Exercise — Every line of the entries below that mentions "kunnen" is to be copied out.
=-=-=
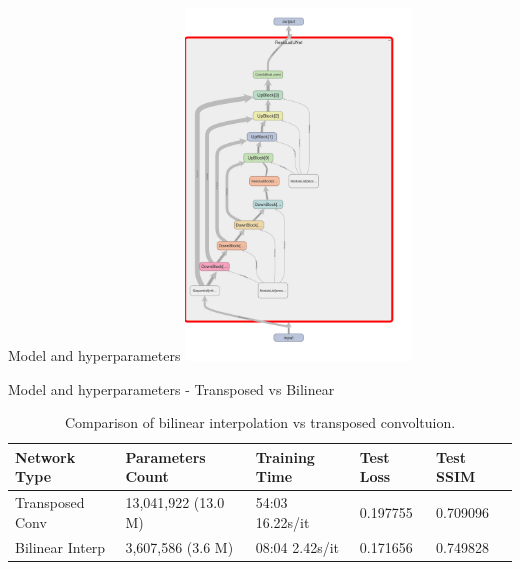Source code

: \documentclass[8pt]{beamer}
\begin{document}
    \begin{frame}{Model and hyperparameters}
    \centering
    \includegraphics[width=0.45\textwidth]{images/unet_experiment_graph.png}
\end{frame}

\begin{frame}{Model and hyperparameters - Transposed vs Bilinear}
    \begin{table}[h]
        \centering
        \begin{tabular}{|l|l|l|l|l|}
        \hline
        \textbf{Network Type} & \textbf{Parameters Count} & \textbf{Training Time} & \textbf{Test Loss} & \textbf{Test SSIM} \\
        \hline
        Transposed Conv & 13,041,922 (13.0 M) & 54:03 16.22s/it & 0.197755 & 0.709096 \\
        Bilinear Interp & 3,607,586 (3.6 M) & 08:04 2.42s/it & 0.171656 & 0.749828 \\
        \hline
        \end{tabular}
        \caption{Comparison of bilinear interpolation vs transposed convoltuion.}
        \label{tab:network_comparison}
    \end{table}
\end{frame}
\end{document}
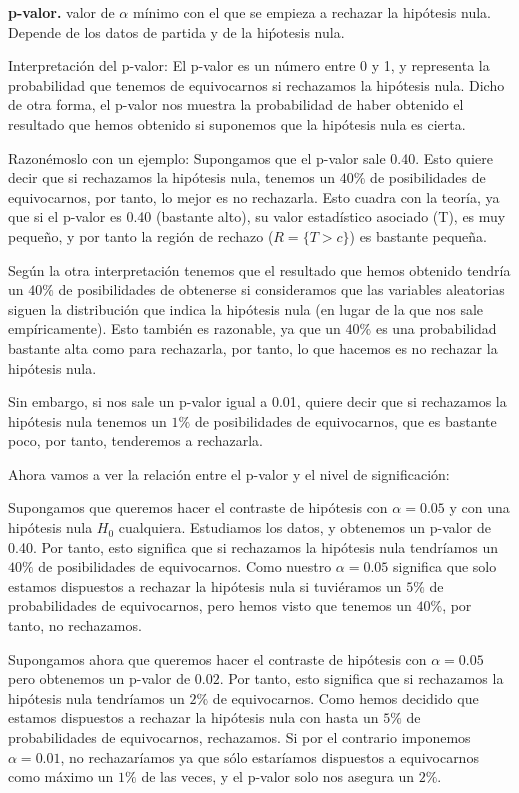 \documentclass[palatino,nochap]{apuntes}
\begin{document}
\begin{defn}{\textbf{p-valor. }}
valor de $\alpha$ mínimo con el que se empieza a rechazar la hipótesis nula. Depende de los datos de partida y de la hiṕotesis nula.
\begin{expla}
Interpretación del p-valor: El p-valor es un número entre 0 y 1, y representa la probabilidad que tenemos de equivocarnos si rechazamos la hipótesis nula. Dicho de otra forma,  el p-valor nos muestra la probabilidad de haber obtenido el resultado que hemos obtenido si suponemos que la hipótesis nula es cierta.

Razonémoslo con un ejemplo:
Supongamos que el p-valor sale 0.40. Esto quiere decir que si rechazamos la hipótesis nula, tenemos un $40\%$ de posibilidades de equivocarnos, por tanto, lo mejor es no rechazarla. Esto cuadra con la teoría, ya que si el p-valor es 0.40 (bastante alto), su valor estadístico asociado (T), es muy pequeño, y por tanto la región de rechazo ($R=\{T>c\}$) es bastante pequeña.

Según la otra interpretación tenemos que el resultado que hemos obtenido tendría un $40\%$ de posibilidades de obtenerse si consideramos que las variables aleatorias siguen la distribución que indica la hipótesis nula (en lugar de la que nos sale empíricamente). Esto también es razonable, ya que un $40\%$ es una probabilidad bastante alta como para rechazarla, por tanto, lo que hacemos es no rechazar la hipótesis nula.

Sin embargo, si nos sale un p-valor igual a 0.01, quiere decir que si rechazamos la hipótesis nula tenemos un $1\%$ de posibilidades de equivocarnos, que es bastante poco, por tanto, tenderemos a rechazarla.
\end{expla}
\end{defn}

Ahora vamos a ver la relación entre el p-valor y el nivel de significación:
\begin{expla}
Supongamos que queremos hacer el contraste de hipótesis con $\alpha=0.05$ y con una hipótesis nula $H_0$ cualquiera. Estudiamos los datos, y obtenemos un p-valor de 0.40. Por tanto, esto significa que si rechazamos la hipótesis nula tendríamos un $40\%$ de posibilidades de equivocarnos. Como nuestro $\alpha=0.05$ significa que solo estamos dispuestos a rechazar la hipótesis nula si tuviéramos un $5\%$ de probabilidades de equivocarnos, pero hemos visto que tenemos un $40\%$, por tanto, no rechazamos.

Supongamos ahora que queremos hacer el contraste de hipótesis con $\alpha=0.05$ pero obtenemos un p-valor de $0.02$. Por tanto, esto significa que si rechazamos la hipótesis nula tendríamos un $2\%$ de equivocarnos. Como hemos decidido que estamos dispuestos a rechazar la hipótesis nula con hasta un $5\%$ de probabilidades de equivocarnos, rechazamos. Si por el contrario imponemos $\alpha=0.01$, no rechazaríamos ya que sólo estaríamos dispuestos a equivocarnos como máximo un $1\%$ de las veces, y el p-valor solo nos asegura un $2\%$.
\end{expla}
\end{document}
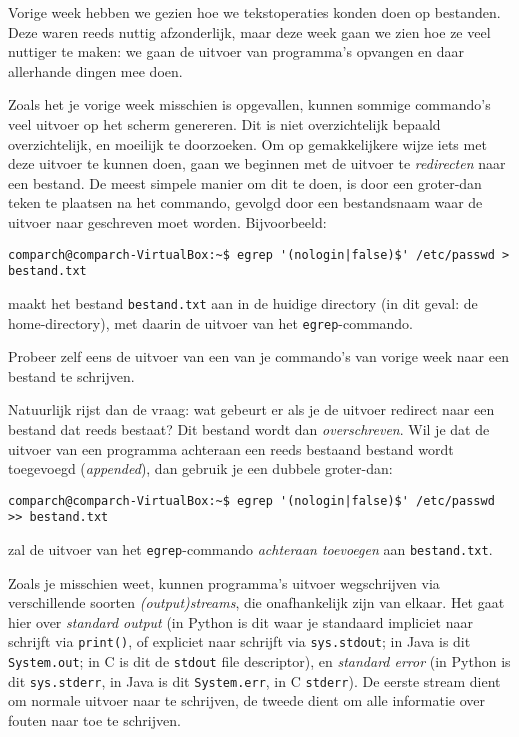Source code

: \documentclass[a4paper,twoside,openany]{memoir}
\begin{document}
Vorige week hebben we gezien hoe we tekstoperaties konden doen op bestanden.
Deze waren reeds nuttig afzonderlijk, maar deze week gaan we zien hoe ze veel
nuttiger te maken: we gaan de uitvoer van programma's opvangen en daar
allerhande dingen mee doen.

Zoals het je vorige week misschien is opgevallen, kunnen sommige commando's veel
uitvoer op het scherm genereren. Dit is niet overzichtelijk bepaald
overzichtelijk, en moeilijk te doorzoeken. Om op gemakkelijkere wijze iets met
deze uitvoer te kunnen doen, gaan we beginnen met de uitvoer te
\emph{redirecten} naar een bestand. De meest simpele manier om dit te doen, is
door een groter-dan teken te plaatsen na het commando, gevolgd door een
bestandsnaam waar de uitvoer naar geschreven moet worden. Bijvoorbeeld:

\begin{verbatim}
comparch@comparch-VirtualBox:~$ egrep '(nologin|false)$' /etc/passwd > bestand.txt
\end{verbatim}

maakt het bestand \verb!bestand.txt! aan in de huidige directory (in dit geval:
de home-directory), met daarin de uitvoer van het \verb!egrep!-commando.

Probeer zelf eens de uitvoer van een van je commando's van vorige week naar een
bestand te schrijven.

Natuurlijk rijst dan de vraag: wat gebeurt er als je de uitvoer redirect naar
een bestand dat reeds bestaat? Dit bestand wordt dan \emph{overschreven}. Wil je
dat de uitvoer van een programma achteraan een reeds bestaand bestand wordt
toegevoegd (\emph{appended}), dan gebruik je een dubbele groter-dan:

\begin{verbatim}
comparch@comparch-VirtualBox:~$ egrep '(nologin|false)$' /etc/passwd >> bestand.txt
\end{verbatim}

zal de uitvoer van het \verb!egrep!-commando \emph{achteraan toevoegen} aan
\verb!bestand.txt!.

Zoals je misschien weet, kunnen programma's uitvoer wegschrijven via
verschillende soorten \emph{(output)streams}, die onafhankelijk zijn van elkaar.
Het gaat hier over \emph{standard output} (in Python is dit waar je standaard
impliciet naar schrijft via \verb!print()!, of expliciet naar schrijft via
\verb!sys.stdout!; in Java is dit \verb!System.out!; in C is dit de \verb!stdout!
file descriptor), en \emph{standard error} (in Python is dit \verb!sys.stderr!,
in Java is dit \verb!System.err!, in C \verb!stderr!). De
eerste stream dient om normale uitvoer naar te schrijven, de tweede dient om
alle informatie over fouten naar toe te schrijven.
\end{document}

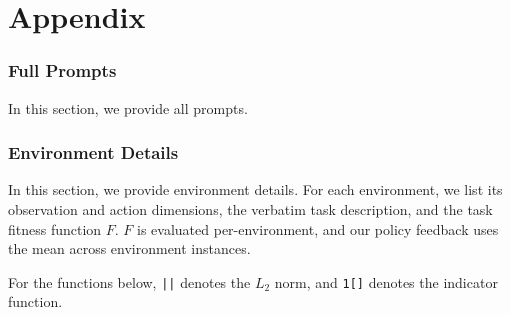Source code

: \appendix
{} %
\part{Appendix} %
\parttoc %

\newpage 
\renewcommand\lstlistingname{Prompt}
\setcounter{lstlisting}{0}

\section{Full Prompts}
\label{appendix:full-prompts}
In this section, we provide all \ourmethod prompts. 







\section{Environment Details}
\label{appendix:environment-details}

In this section, we provide environment details. For each environment, we list its observation and action dimensions, the verbatim task description, and the task fitness function $F$. $F$ is evaluated per-environment, and our policy feedback uses the mean across environment instances.

For the functions below, \verb+||+ denotes the $L_2$ norm, and \verb|1[]| denotes the indicator function.

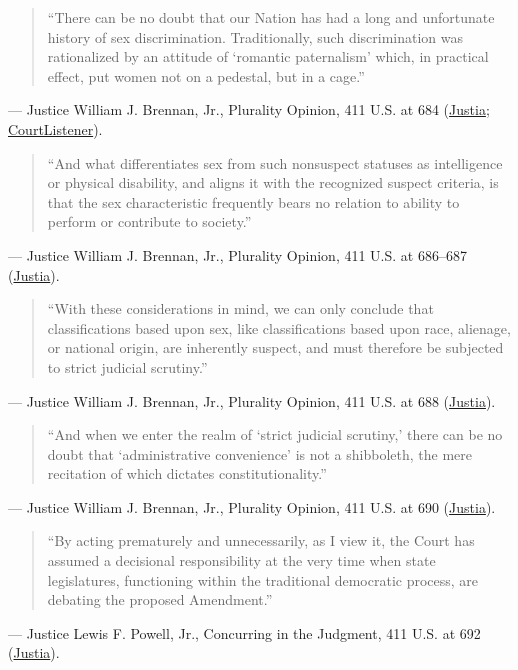 \documentclass[12pt]{article}
\begin{document}
\begin{quote}
``There can be no doubt that our Nation has had a long and unfortunate history of sex discrimination. Traditionally, such discrimination was rationalized by an attitude of `romantic paternalism' which, in practical effect, put women not on a pedestal, but in a cage.''
\end{quote}
\noindent--- Justice William J. Brennan, Jr., Plurality Opinion, 411 U.S. at 684 (\href{https://supreme.justia.com/cases/federal/us/411/677/}{Justia}; \href{https://www.courtlistener.com/opinion/108781/frontiero-v-richardson/}{CourtListener}).

\begin{quote}
``And what differentiates sex from such nonsuspect statuses as intelligence or physical disability, and aligns it with the recognized suspect criteria, is that the sex characteristic frequently bears no relation to ability to perform or contribute to society.''
\end{quote}
\noindent--- Justice William J. Brennan, Jr., Plurality Opinion, 411 U.S. at 686--687 (\href{https://supreme.justia.com/cases/federal/us/411/677/}{Justia}).

\begin{quote}
``With these considerations in mind, we can only conclude that classifications based upon sex, like classifications based upon race, alienage, or national origin, are inherently suspect, and must therefore be subjected to strict judicial scrutiny.''
\end{quote}
\noindent--- Justice William J. Brennan, Jr., Plurality Opinion, 411 U.S. at 688 (\href{https://supreme.justia.com/cases/federal/us/411/677/}{Justia}).

\begin{quote}
``And when we enter the realm of `strict judicial scrutiny,' there can be no doubt that `administrative convenience' is not a shibboleth, the mere recitation of which dictates constitutionality.''
\end{quote}
\noindent--- Justice William J. Brennan, Jr., Plurality Opinion, 411 U.S. at 690 (\href{https://supreme.justia.com/cases/federal/us/411/677/}{Justia}).

\begin{quote}
``By acting prematurely and unnecessarily, as I view it, the Court has assumed a decisional responsibility at the very time when state legislatures, functioning within the traditional democratic process, are debating the proposed Amendment.''
\end{quote}
\noindent--- Justice Lewis F. Powell, Jr., Concurring in the Judgment, 411 U.S. at 692 (\href{https://supreme.justia.com/cases/federal/us/411/677/}{Justia}).
\end{document}
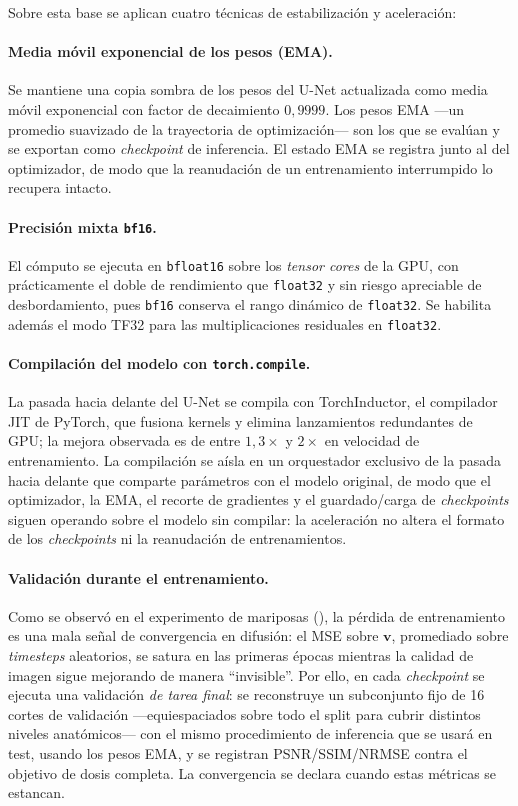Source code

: Sobre esta base se aplican cuatro técnicas de estabilización y
aceleración:

\paragraph{Media móvil exponencial de los pesos (EMA).}
Se mantiene una copia sombra de los pesos del U-Net actualizada como
media móvil exponencial con factor de decaimiento $0{,}9999$. Los
pesos EMA —un promedio suavizado de la trayectoria de optimización—
son los que se evalúan y se exportan como \textit{checkpoint} de
inferencia. El estado EMA se registra junto al del
optimizador, de modo que la reanudación de un entrenamiento
interrumpido lo recupera intacto.

\paragraph{Precisión mixta \texttt{bf16}.}
El cómputo se ejecuta en \texttt{bfloat16} sobre los \textit{tensor
cores} de la GPU, con prácticamente el doble de rendimiento que
\texttt{float32} y sin riesgo apreciable de desbordamiento, pues
\texttt{bf16} conserva el rango dinámico de \texttt{float32}. Se habilita
además el modo TF32 para las multiplicaciones residuales en
\texttt{float32}.

\paragraph{Compilación del modelo con \texttt{torch.compile}.}
La pasada hacia delante del U-Net se compila con TorchInductor, el
compilador JIT de PyTorch, que fusiona kernels y elimina
lanzamientos redundantes de GPU; la mejora observada es de entre $1{,}3\times$ y
$2\times$ en velocidad de entrenamiento. La compilación se aísla en
un orquestador exclusivo de la pasada hacia delante que comparte
parámetros con el modelo original, de modo que el optimizador, la
EMA, el recorte de gradientes y el guardado/carga de
\textit{checkpoints} siguen operando sobre el modelo sin compilar:
la aceleración no altera el formato de los \textit{checkpoints} ni
la reanudación de entrenamientos.

\paragraph{Validación durante el entrenamiento.}
Como se observó en el experimento de mariposas
(), la pérdida de entrenamiento es
una mala señal de convergencia en difusión: el MSE sobre
$\mathbf{v}$, promediado sobre \textit{timesteps} aleatorios, se
satura en las primeras épocas mientras la calidad de imagen sigue
mejorando de manera ``invisible''. Por ello, en cada \textit{checkpoint} se ejecuta una
validación \emph{de tarea final}: se reconstruye un subconjunto fijo
de 16 cortes de validación —equiespaciados sobre todo el split para
cubrir distintos niveles anatómicos— con el mismo procedimiento de
inferencia que se usará en test, usando los pesos EMA, y se
registran PSNR/SSIM/NRMSE contra el objetivo de dosis completa. La
convergencia se declara cuando estas métricas se estancan.


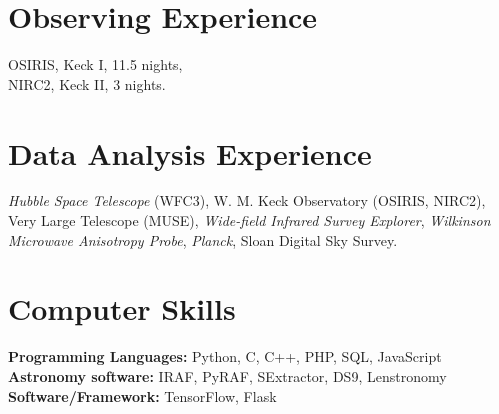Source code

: \documentclass[margin, line]{res}
\newenvironment{list2}{
  \begin{list}{$\bullet$}{%
      \setlength{\itemsep}{0in}
      \setlength{\parsep}{0in} \setlength{\parskip}{0in}
      \setlength{\topsep}{0in} \setlength{\partopsep}{0in} 
      \setlength{\leftmargin}{0.2in}}}{\end{list}}
\begin{document}
\begin{resume}
\section{\sc Observing Experience}
OSIRIS, Keck I, 11.5 nights,\\
NIRC2, Keck II, 3 nights. 


\section{\sc Data Analysis Experience}
\textit{Hubble Space Telescope} (WFC3), 
W. M. Keck Observatory (OSIRIS, NIRC2),
Very Large Telescope (MUSE),
{\it Wide-field Infrared Survey Explorer},
{\it Wilkinson Microwave Anisotropy Probe},
{\it Planck},
Sloan Digital Sky Survey.

%
%
%


\section{\sc Computer Skills} 
\textbf{Programming Languages:} Python, C, C++, PHP, SQL, JavaScript \\
\textbf{Astronomy software:} IRAF, PyRAF, SExtractor, DS9, Lenstronomy \\
\textbf{Software/Framework:} TensorFlow, Flask




\end{resume}
\end{document}
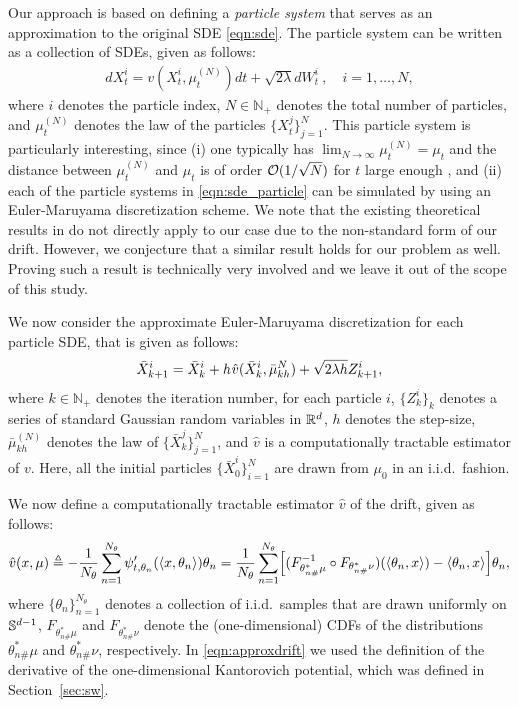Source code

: Our approach is based on defining a \emph{particle system} that serves as an approximation to the original SDE \eqref{eqn:sde}. The particle system can be written as a collection of SDEs, given as follows:
\begin{align}
d X_t^i = v(X_t^i, \mu_t^{(N)}) dt + \sqrt{2 \lambda } d W_t^i \> , \quad i = 1,\dots, N, \label{eqn:sde_particle}
\end{align}
where $i$ denotes the particle index, $N \in \mathbb{N}_+$ denotes the total number of particles, and $\mu_t^{(N)}$ denotes the law of the particles $\{X_t^j\}_{j=1}^N$. This particle system is particularly interesting, since (i) one typically has $\lim_{N \rightarrow \infty} \mu_t^{(N)}= \mu_t $ and the distance between $\mu_t^{(N)}$ and $\mu_t$ is of order ${\cal O}(1/\sqrt{N})$ for $t$ large enough \cite{malrieu03,cgm-08}, and (ii) each of the particle systems in \eqref{eqn:sde_particle} can be simulated by using an Euler-Maruyama discretization scheme. We note that the existing theoretical results in \cite{veretennikov2006ergodic,mishura2016existence} do not directly apply to our case due to the non-standard form of our drift. However, we conjecture that a similar result holds for our problem as well. Proving such a result is technically very involved and we leave it out of the scope of this study. %




We now consider the approximate Euler-Maruyama discretization for each particle SDE, that is given as follows:
\begin{align}
\bar{X}^i_{k+1} = \bar{X}^i_k + h \hspace{0.5pt} \hat{v}(\bar{X}^i_k, \bar{\mu}_{kh}^N ) + \sqrt{2 \lambda h} Z^i_{k+1},
\end{align}
where $k \in \mathbb{N}_+$ denotes the iteration number, for each particle $i$, $\{Z^i_k\}_{k}$ denotes a series of standard Gaussian random variables in $\mathbb{R}^d$, $h$ denotes the step-size, $\bar{\mu}_{kh}^{(N)}$ denotes the law of $\{\bar{X}_{k}^j\}_{j=1}^N$, and $\hat{v}$ is a computationally tractable estimator of $v$. Here, all the initial particles $\{\bar{X}_0^i\}_{i=1}^N$ are drawn from $\mu_0$ in an i.i.d.\ fashion.

We now define a computationally tractable estimator $\hat{v}$ of the drift, given as follows:
\begin{align}
\hat{v}(x,\mu) \triangleq - \frac1{N_\theta} \sum_{n=1}^{N_\theta} \psi_{t, \theta_n}'(\langle x , \theta_n \rangle ) \theta_n = \frac1{N_\theta} \sum_{n=1}^{N_\theta} \Bigl[ (F^{-1}_{\theta^*_{n\#}\mu} \circ F_{\theta^*_{n\#}\nu}) (\langle \theta_n, x\rangle) - \langle \theta_n, x\rangle \Bigr] \theta_n , \label{eqn:approxdrift}
\end{align}
where $\{\theta_n\}_{n=1}^{N_\theta}$ denotes a collection of i.i.d.\ samples that are drawn uniformly on $\mathbb{S}^{d-1}$, $F_{\theta^*_{n\#}\mu}$ and $F_{\theta^*_{n\#}\nu}$ denote the (one-dimensional) CDFs of the distributions $\theta^*_{n\#}\mu$ and $\theta^*_{n\#}\nu$, respectively. In \eqref{eqn:approxdrift} we used the definition of the derivative of the one-dimensional Kantorovich potential, which was defined in Section~\ref{sec:sw}. 


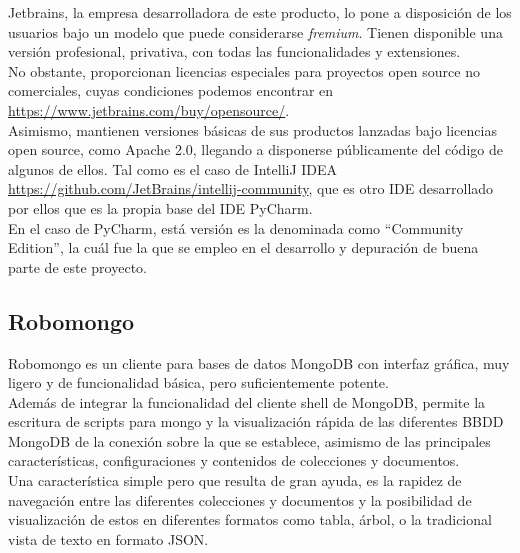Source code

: Jetbrains, la empresa desarrolladora de este producto, lo pone a disposición de los usuarios bajo un modelo que puede considerarse \textit{fremium}. Tienen disponible una versión profesional, privativa, con todas las funcionalidades y extensiones.\\


No obstante, proporcionan licencias especiales para proyectos open source no comerciales, cuyas condiciones podemos encontrar en \space \url{https://www.jetbrains.com/buy/opensource/}.\\


Asimismo, mantienen versiones básicas de sus productos lanzadas bajo licencias open source, como Apache 2.0, llegando a disponerse públicamente del código de algunos de ellos. Tal como es el caso de IntelliJ IDEA \space \url{https://github.com/JetBrains/intellij-community}, que es otro IDE desarrollado por ellos que es la propia base del IDE PyCharm.\\


En el caso de PyCharm, está versión es la denominada como ``Community Edition'', la cuál fue la que se empleo en el desarrollo y depuración de buena parte de este proyecto.\\


\subsection{Robomongo}
\label{subsec:robomongo}

Robomongo es un cliente para bases de datos MongoDB con interfaz gráfica, muy ligero y de funcionalidad básica, pero suficientemente potente.\\


Además de integrar la funcionalidad del cliente shell de MongoDB, permite la escritura de scripts para mongo y la visualización rápida de las diferentes BBDD MongoDB de la conexión sobre la que se establece, asimismo de las principales características, configuraciones y contenidos de colecciones y documentos.\\


Una característica simple pero que resulta de gran ayuda, es la rapidez de navegación entre las diferentes colecciones y documentos y la posibilidad de visualización de estos en diferentes formatos como tabla, árbol, o la tradicional vista de texto en formato JSON.\\


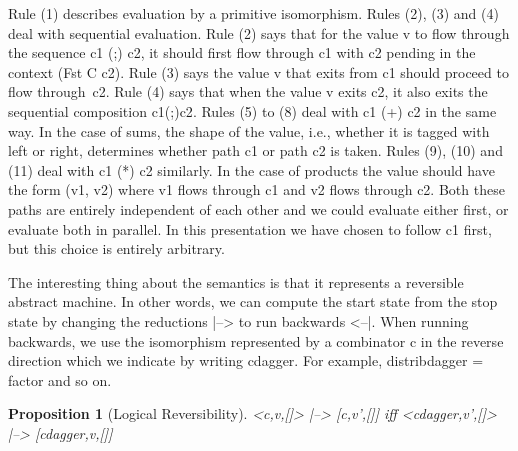 \documentclass[preprint]{sigplanconf}
\newtheorem{proposition}[theorem]{Proposition}
\begin{document}
\begin{scriptsize}
\end{scriptsize}
Rule (1) describes evaluation by a primitive isomorphism. Rules (2), (3) and
(4) deal with sequential evaluation. Rule (2) says that for the value {{v}}
to flow through the sequence {{c1 (;) c2}}, it should first flow through
{{c1}} with {{c2}} pending in the context ({{Fst C c2}}). Rule (3) says the
value {{v}} that exits from {{c1}} should proceed to flow
through~{{c2}}. Rule (4) says that when the value {{v}} exits {{c2}}, it also
exits the sequential composition {{c1(;)c2}}. Rules (5) to (8) deal with 
{{c1 (+) c2}} in the same way. In the case of sums, the shape of the value,
i.e., whether it is tagged with {{left}} or {{right}}, determines whether
path {{c1}} or path {{c2}} is taken. Rules (9), (10) and (11) deal with 
{{c1 (*) c2}} similarly. In the case of products the value should have the
form {{(v1, v2)}} where {{v1}} flows through {{c1}} and {{v2}} flows through
{{c2}}. Both these paths are entirely independent of each other and we could
evaluate either first, or evaluate both in parallel. In this presentation we
have chosen to follow {{c1}} first, but this choice is entirely arbitrary.

The interesting thing about the semantics is that it represents a reversible
abstract machine. In other words, we can compute the start state from the
stop state by changing the reductions {{|-->}} to run backwards
{{<--|}}. When running backwards, we use the isomorphism represented by a
combinator {{c}} in the reverse direction which we indicate by writing
{{c{dagger}}}. For example, {{distrib{dagger} = factor}} and so on.

\begin{proposition}[Logical Reversibility]
\label{prop:logrev}
{{<c,v,[]> |--> [c,v',[]]}} iff 
{{<c{dagger},v',[]> |--> [c{dagger},v,[]]}} 
\end{proposition}
\end{document}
=-=-=
Result below —
Zoals het je vorige week misschien is opgevallen, kunnen sommige commando's veel
deze uitvoer te kunnen doen, gaan we beginnen met de uitvoer te
Zoals je misschien weet, kunnen programma's uitvoer wegschrijven via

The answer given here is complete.